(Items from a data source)
______________________________
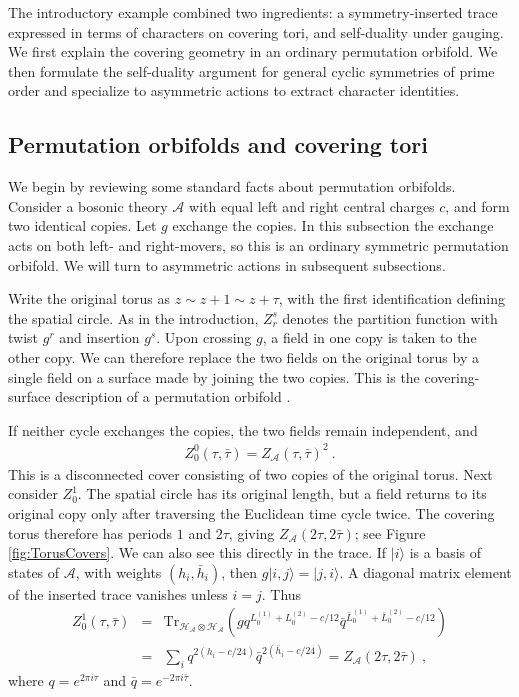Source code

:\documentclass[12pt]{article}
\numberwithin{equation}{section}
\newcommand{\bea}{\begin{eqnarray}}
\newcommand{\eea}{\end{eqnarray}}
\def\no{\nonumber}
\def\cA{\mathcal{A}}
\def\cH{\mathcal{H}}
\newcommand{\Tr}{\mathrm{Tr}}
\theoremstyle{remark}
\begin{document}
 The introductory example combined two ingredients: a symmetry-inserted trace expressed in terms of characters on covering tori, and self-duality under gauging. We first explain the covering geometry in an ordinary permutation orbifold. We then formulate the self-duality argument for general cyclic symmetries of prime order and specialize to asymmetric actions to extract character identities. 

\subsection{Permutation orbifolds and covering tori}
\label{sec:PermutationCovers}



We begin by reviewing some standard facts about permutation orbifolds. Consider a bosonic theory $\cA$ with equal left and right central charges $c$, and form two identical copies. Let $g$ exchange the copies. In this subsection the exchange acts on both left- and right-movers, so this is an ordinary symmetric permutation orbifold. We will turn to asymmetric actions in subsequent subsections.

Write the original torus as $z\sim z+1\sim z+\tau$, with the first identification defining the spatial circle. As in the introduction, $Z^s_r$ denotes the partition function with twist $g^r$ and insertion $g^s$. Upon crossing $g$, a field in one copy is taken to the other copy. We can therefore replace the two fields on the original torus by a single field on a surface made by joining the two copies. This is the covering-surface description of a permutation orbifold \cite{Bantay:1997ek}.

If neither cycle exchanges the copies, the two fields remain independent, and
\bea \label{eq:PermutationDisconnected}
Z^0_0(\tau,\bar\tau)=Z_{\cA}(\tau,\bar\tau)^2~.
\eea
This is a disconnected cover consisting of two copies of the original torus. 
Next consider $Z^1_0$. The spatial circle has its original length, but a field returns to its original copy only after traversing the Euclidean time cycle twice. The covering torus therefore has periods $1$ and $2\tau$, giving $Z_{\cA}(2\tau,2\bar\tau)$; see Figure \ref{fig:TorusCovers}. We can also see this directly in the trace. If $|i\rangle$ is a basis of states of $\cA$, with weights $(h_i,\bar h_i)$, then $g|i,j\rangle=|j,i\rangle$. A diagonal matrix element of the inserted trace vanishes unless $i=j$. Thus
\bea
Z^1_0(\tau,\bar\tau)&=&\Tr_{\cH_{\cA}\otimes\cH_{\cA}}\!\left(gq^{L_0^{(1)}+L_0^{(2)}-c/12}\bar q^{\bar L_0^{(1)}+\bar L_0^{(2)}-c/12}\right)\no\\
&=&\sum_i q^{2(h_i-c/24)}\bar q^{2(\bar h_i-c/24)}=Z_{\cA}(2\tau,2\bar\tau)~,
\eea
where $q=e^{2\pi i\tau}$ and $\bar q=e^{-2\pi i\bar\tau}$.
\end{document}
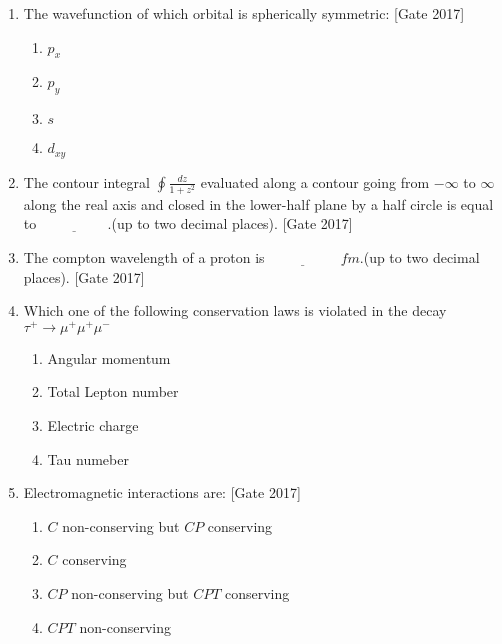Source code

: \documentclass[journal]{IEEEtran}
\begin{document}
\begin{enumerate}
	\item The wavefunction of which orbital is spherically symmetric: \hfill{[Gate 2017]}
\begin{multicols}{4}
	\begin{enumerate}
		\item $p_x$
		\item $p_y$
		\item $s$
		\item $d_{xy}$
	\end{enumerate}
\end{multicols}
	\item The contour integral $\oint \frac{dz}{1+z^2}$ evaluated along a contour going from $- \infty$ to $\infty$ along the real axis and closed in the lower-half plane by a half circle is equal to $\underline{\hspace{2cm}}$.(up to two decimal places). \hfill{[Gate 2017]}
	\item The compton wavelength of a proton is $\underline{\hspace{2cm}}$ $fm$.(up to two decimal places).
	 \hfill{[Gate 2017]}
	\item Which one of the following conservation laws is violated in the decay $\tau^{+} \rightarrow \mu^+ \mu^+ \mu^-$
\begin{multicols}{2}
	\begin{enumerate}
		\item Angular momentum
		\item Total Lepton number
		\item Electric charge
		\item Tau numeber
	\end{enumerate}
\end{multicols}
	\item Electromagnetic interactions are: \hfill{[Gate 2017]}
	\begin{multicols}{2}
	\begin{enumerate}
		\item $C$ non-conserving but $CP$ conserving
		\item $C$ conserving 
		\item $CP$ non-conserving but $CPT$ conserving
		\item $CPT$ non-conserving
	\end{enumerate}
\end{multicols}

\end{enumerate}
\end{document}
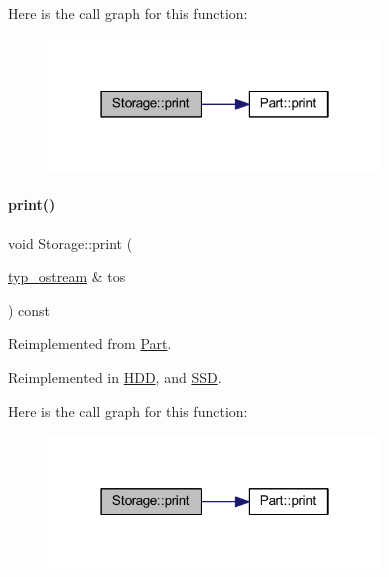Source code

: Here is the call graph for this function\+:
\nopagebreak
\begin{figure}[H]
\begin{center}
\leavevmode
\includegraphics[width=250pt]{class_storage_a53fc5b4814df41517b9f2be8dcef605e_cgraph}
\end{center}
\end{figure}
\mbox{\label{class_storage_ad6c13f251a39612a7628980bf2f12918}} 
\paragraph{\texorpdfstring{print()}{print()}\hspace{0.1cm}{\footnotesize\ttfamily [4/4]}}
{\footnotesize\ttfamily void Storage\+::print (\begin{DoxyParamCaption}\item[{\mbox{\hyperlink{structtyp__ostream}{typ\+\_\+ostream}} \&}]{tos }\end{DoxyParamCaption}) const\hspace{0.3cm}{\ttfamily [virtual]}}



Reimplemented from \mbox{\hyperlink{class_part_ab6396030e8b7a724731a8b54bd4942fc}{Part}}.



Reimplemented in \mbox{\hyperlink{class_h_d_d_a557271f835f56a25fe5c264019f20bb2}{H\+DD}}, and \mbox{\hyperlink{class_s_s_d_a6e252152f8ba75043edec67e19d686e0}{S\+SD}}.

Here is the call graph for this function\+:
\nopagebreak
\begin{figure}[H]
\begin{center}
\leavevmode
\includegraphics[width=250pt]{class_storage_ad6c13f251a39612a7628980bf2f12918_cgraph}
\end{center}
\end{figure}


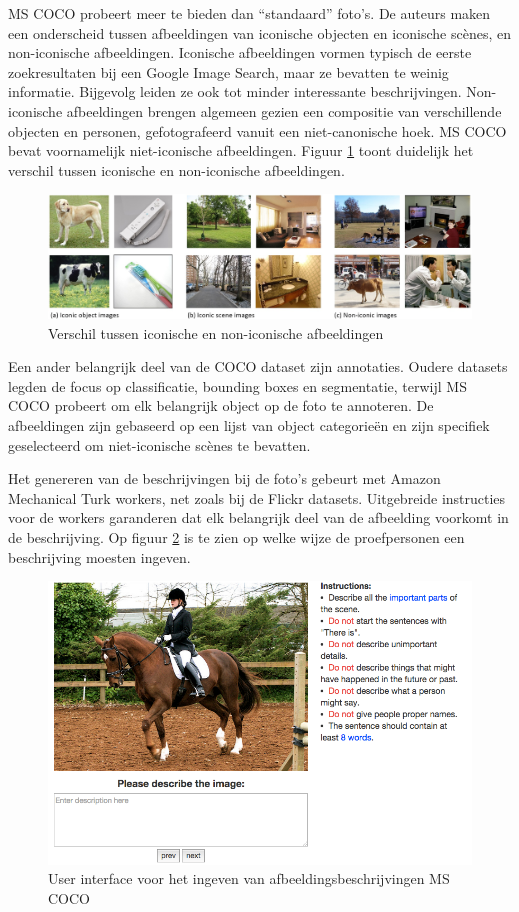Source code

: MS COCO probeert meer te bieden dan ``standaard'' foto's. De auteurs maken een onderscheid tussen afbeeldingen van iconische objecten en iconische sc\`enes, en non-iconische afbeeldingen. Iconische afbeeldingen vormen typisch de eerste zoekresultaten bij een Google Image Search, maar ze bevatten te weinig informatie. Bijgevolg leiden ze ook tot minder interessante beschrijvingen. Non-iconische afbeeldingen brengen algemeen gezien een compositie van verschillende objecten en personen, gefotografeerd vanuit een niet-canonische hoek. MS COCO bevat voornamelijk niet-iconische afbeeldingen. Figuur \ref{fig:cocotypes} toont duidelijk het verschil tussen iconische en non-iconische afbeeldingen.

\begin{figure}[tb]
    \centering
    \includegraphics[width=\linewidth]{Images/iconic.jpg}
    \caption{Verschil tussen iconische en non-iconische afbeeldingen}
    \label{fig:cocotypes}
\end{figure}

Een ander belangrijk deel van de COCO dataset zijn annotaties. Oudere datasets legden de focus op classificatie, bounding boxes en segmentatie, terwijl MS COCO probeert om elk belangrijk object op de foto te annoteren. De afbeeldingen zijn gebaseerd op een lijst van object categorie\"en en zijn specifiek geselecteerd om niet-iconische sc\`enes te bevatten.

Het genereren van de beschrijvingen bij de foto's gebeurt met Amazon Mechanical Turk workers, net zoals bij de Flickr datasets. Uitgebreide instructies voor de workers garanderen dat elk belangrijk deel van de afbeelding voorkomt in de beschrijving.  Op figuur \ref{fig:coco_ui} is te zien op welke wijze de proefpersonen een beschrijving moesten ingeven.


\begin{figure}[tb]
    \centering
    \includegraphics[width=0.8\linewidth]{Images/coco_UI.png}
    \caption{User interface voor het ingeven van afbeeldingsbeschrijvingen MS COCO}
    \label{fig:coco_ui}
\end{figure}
______________________________
Reproduce the records verbatim, omitting all images they contain.

#### FINISHED EXERCISE
Source code

:\documentclass[12pt]{article}
\numberwithin{equation}{section}
\newcommand{\bea}{\begin{eqnarray}}
\newcommand{\eea}{\end{eqnarray}}
\def\no{\nonumber}
\def\cA{\mathcal{A}}
\def\cH{\mathcal{H}}
\newcommand{\Tr}{\mathrm{Tr}}
\theoremstyle{remark}
\begin{document}
 The introductory example combined two ingredients: a symmetry-inserted trace expressed in terms of characters on covering tori, and self-duality under gauging. We first explain the covering geometry in an ordinary permutation orbifold. We then formulate the self-duality argument for general cyclic symmetries of prime order and specialize to asymmetric actions to extract character identities. 

\subsection{Permutation orbifolds and covering tori}
\label{sec:PermutationCovers}



We begin by reviewing some standard facts about permutation orbifolds. Consider a bosonic theory $\cA$ with equal left and right central charges $c$, and form two identical copies. Let $g$ exchange the copies. In this subsection the exchange acts on both left- and right-movers, so this is an ordinary symmetric permutation orbifold. We will turn to asymmetric actions in subsequent subsections.

Write the original torus as $z\sim z+1\sim z+\tau$, with the first identification defining the spatial circle. As in the introduction, $Z^s_r$ denotes the partition function with twist $g^r$ and insertion $g^s$. Upon crossing $g$, a field in one copy is taken to the other copy. We can therefore replace the two fields on the original torus by a single field on a surface made by joining the two copies. This is the covering-surface description of a permutation orbifold \cite{Bantay:1997ek}.

If neither cycle exchanges the copies, the two fields remain independent, and
\bea \label{eq:PermutationDisconnected}
Z^0_0(\tau,\bar\tau)=Z_{\cA}(\tau,\bar\tau)^2~.
\eea
This is a disconnected cover consisting of two copies of the original torus. 
Next consider $Z^1_0$. The spatial circle has its original length, but a field returns to its original copy only after traversing the Euclidean time cycle twice. The covering torus therefore has periods $1$ and $2\tau$, giving $Z_{\cA}(2\tau,2\bar\tau)$; see Figure \ref{fig:TorusCovers}. We can also see this directly in the trace. If $|i\rangle$ is a basis of states of $\cA$, with weights $(h_i,\bar h_i)$, then $g|i,j\rangle=|j,i\rangle$. A diagonal matrix element of the inserted trace vanishes unless $i=j$. Thus
\bea
Z^1_0(\tau,\bar\tau)&=&\Tr_{\cH_{\cA}\otimes\cH_{\cA}}\!\left(gq^{L_0^{(1)}+L_0^{(2)}-c/12}\bar q^{\bar L_0^{(1)}+\bar L_0^{(2)}-c/12}\right)\no\\
&=&\sum_i q^{2(h_i-c/24)}\bar q^{2(\bar h_i-c/24)}=Z_{\cA}(2\tau,2\bar\tau)~,
\eea
where $q=e^{2\pi i\tau}$ and $\bar q=e^{-2\pi i\bar\tau}$.
\end{document}
Source code

: \documentclass[journal]{IEEEtran}
\begin{document}
\begin{enumerate}
	\item The wavefunction of which orbital is spherically symmetric: \hfill{[Gate 2017]}
\begin{multicols}{4}
	\begin{enumerate}
		\item $p_x$
		\item $p_y$
		\item $s$
		\item $d_{xy}$
	\end{enumerate}
\end{multicols}
	\item The contour integral $\oint \frac{dz}{1+z^2}$ evaluated along a contour going from $- \infty$ to $\infty$ along the real axis and closed in the lower-half plane by a half circle is equal to $\underline{\hspace{2cm}}$.(up to two decimal places). \hfill{[Gate 2017]}
	\item The compton wavelength of a proton is $\underline{\hspace{2cm}}$ $fm$.(up to two decimal places).
	 \hfill{[Gate 2017]}
	\item Which one of the following conservation laws is violated in the decay $\tau^{+} \rightarrow \mu^+ \mu^+ \mu^-$
\begin{multicols}{2}
	\begin{enumerate}
		\item Angular momentum
		\item Total Lepton number
		\item Electric charge
		\item Tau numeber
	\end{enumerate}
\end{multicols}
	\item Electromagnetic interactions are: \hfill{[Gate 2017]}
	\begin{multicols}{2}
	\begin{enumerate}
		\item $C$ non-conserving but $CP$ conserving
		\item $C$ conserving 
		\item $CP$ non-conserving but $CPT$ conserving
		\item $CPT$ non-conserving
	\end{enumerate}
\end{multicols}

\end{enumerate}
\end{document}
Source code

: Here is the call graph for this function\+:
\nopagebreak
\begin{figure}[H]
\begin{center}
\leavevmode
\includegraphics[width=250pt]{class_storage_a53fc5b4814df41517b9f2be8dcef605e_cgraph}
\end{center}
\end{figure}
\mbox{\label{class_storage_ad6c13f251a39612a7628980bf2f12918}} 
\paragraph{\texorpdfstring{print()}{print()}\hspace{0.1cm}{\footnotesize\ttfamily [4/4]}}
{\footnotesize\ttfamily void Storage\+::print (\begin{DoxyParamCaption}\item[{\mbox{\hyperlink{structtyp__ostream}{typ\+\_\+ostream}} \&}]{tos }\end{DoxyParamCaption}) const\hspace{0.3cm}{\ttfamily [virtual]}}



Reimplemented from \mbox{\hyperlink{class_part_ab6396030e8b7a724731a8b54bd4942fc}{Part}}.



Reimplemented in \mbox{\hyperlink{class_h_d_d_a557271f835f56a25fe5c264019f20bb2}{H\+DD}}, and \mbox{\hyperlink{class_s_s_d_a6e252152f8ba75043edec67e19d686e0}{S\+SD}}.

Here is the call graph for this function\+:
\nopagebreak
\begin{figure}[H]
\begin{center}
\leavevmode
\includegraphics[width=250pt]{class_storage_ad6c13f251a39612a7628980bf2f12918_cgraph}
\end{center}
\end{figure}


Source code

: MS COCO probeert meer te bieden dan ``standaard'' foto's. De auteurs maken een onderscheid tussen afbeeldingen van iconische objecten en iconische sc\`enes, en non-iconische afbeeldingen. Iconische afbeeldingen vormen typisch de eerste zoekresultaten bij een Google Image Search, maar ze bevatten te weinig informatie. Bijgevolg leiden ze ook tot minder interessante beschrijvingen. Non-iconische afbeeldingen brengen algemeen gezien een compositie van verschillende objecten en personen, gefotografeerd vanuit een niet-canonische hoek. MS COCO bevat voornamelijk niet-iconische afbeeldingen. Figuur \ref{fig:cocotypes} toont duidelijk het verschil tussen iconische en non-iconische afbeeldingen.

\begin{figure}[tb]
    \centering
    \includegraphics[width=\linewidth]{Images/iconic.jpg}
    \caption{Verschil tussen iconische en non-iconische afbeeldingen}
    \label{fig:cocotypes}
\end{figure}

Een ander belangrijk deel van de COCO dataset zijn annotaties. Oudere datasets legden de focus op classificatie, bounding boxes en segmentatie, terwijl MS COCO probeert om elk belangrijk object op de foto te annoteren. De afbeeldingen zijn gebaseerd op een lijst van object categorie\"en en zijn specifiek geselecteerd om niet-iconische sc\`enes te bevatten.

Het genereren van de beschrijvingen bij de foto's gebeurt met Amazon Mechanical Turk workers, net zoals bij de Flickr datasets. Uitgebreide instructies voor de workers garanderen dat elk belangrijk deel van de afbeelding voorkomt in de beschrijving.  Op figuur \ref{fig:coco_ui} is te zien op welke wijze de proefpersonen een beschrijving moesten ingeven.


\begin{figure}[tb]
    \centering
    \includegraphics[width=0.8\linewidth]{Images/coco_UI.png}
    \caption{User interface voor het ingeven van afbeeldingsbeschrijvingen MS COCO}
    \label{fig:coco_ui}
\end{figure}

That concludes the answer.